(Extracted data entries)
──────
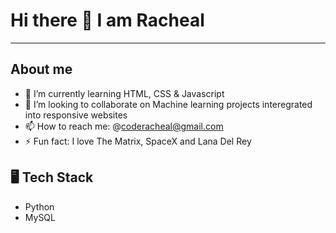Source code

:    # Hi there 👋 I am Racheal

------------------------------------------------------------------------------------------------------------------------------------------------------------
## About me

- 🌱 I’m currently learning HTML, CSS & Javascript
- 👯 I’m looking to collaborate on Machine learning projects interegrated into responsive websites
- 📫 How to reach me: @coderacheal@gmail.com
- ⚡ Fun fact: I love The Matrix, SpaceX and Lana Del Rey

## 🖥️ Tech Stack
- Python
- MySQL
──────
• [Assignment] Except for the pictures, copy every line of the records above exactly.

• [Exercise response]
Source code

:    # Hi there 👋 I am Racheal

------------------------------------------------------------------------------------------------------------------------------------------------------------
## About me

- 🌱 I’m currently learning HTML, CSS & Javascript
- 👯 I’m looking to collaborate on Machine learning projects interegrated into responsive websites
- 📫 How to reach me: @coderacheal@gmail.com
- ⚡ Fun fact: I love The Matrix, SpaceX and Lana Del Rey

## 🖥️ Tech Stack
- Python
- MySQL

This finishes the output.